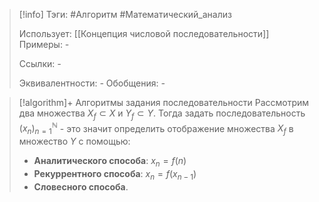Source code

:> [!info]
> Тэги: #Алгоритм #Математический_анализ  
> 
> Использует: [[Концепция числовой последовательности]]
> Примеры: *-*
> 
> Ссылки: *-*
> 
> Эквивалентности: *-*
> Обобщения: *-*

> [!algorithm]+ Алгоритмы задания последовательности
> Рассмотрим два множества $X_f \subset X$ и $Y_f \subset Y$. Тогда задать последовательность $(x_n)_{n=1}^{\mathbb N}$ - это значит определить отображение множества $X_f$ в множество $Y$ c помощью:   
> * **Аналитического способа**: $x_n = f(n)$ 
> * **Рекуррентного способа**: $x_n = f(x_{n-1})$
> * **Словесного способа**.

===============

## What the exercise asks
Find the lines that mention "способа" in the entries and show them.

## Response area
> * **Аналитического способа**: $x_n = f(n)$ 
> * **Рекуррентного способа**: $x_n = f(x_{n-1})$
> * **Словесного способа**.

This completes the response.